- Transparency requirements would push premium publishers out of the market
The rapid influx of premium publishers to the RTB market is largely driven by the flexibility to provide limited transparency into inventory. Premium publishers with direct sales forces fear that RTB channels will cannibalize revenue from reserved sales. The option to mask inventory details on open exchanges greatly reduces the potential for channel conflict, making RTB testing more palatable for premium publishers. The RTB ecosystem has benefited greatly from the growth of premium inventory, and this growth would have been stifled if publishers were required to provide full URL transparency.

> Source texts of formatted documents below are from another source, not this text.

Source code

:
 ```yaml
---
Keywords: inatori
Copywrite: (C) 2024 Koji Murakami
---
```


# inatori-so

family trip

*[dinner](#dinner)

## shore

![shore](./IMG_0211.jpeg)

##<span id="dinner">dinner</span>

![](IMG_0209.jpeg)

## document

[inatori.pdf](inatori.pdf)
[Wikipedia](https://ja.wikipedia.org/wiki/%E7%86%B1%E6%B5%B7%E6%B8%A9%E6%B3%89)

- Economic incentives are already in place
Regulating URL disclosure is also simply not necessary because there are already strong economic incentives for publishers to sell inventory transparently, a point Simon acknowledges. Due to brand safety concerns, many advertisers will not bid for blind bid requests (those that don’t disclose URL). With lower bid density comes greater price reduction and therefore lower closing prices. By providing URL transparency in bid requests, publishers benefit from better RTB yield, and as premium publishers become more familiar with the RTB landscape, many are choosing to provide greater transparency in bid requests.
The IAB’s goal should be to enforce the minimum possible level of standards that enable a functioning advertising marketplace. Free market economics should handle the rest. The decision to make site an optional bid request parameter maximizes marketplace freedom, while incentivizing behavior that benefits both buyers and sellers.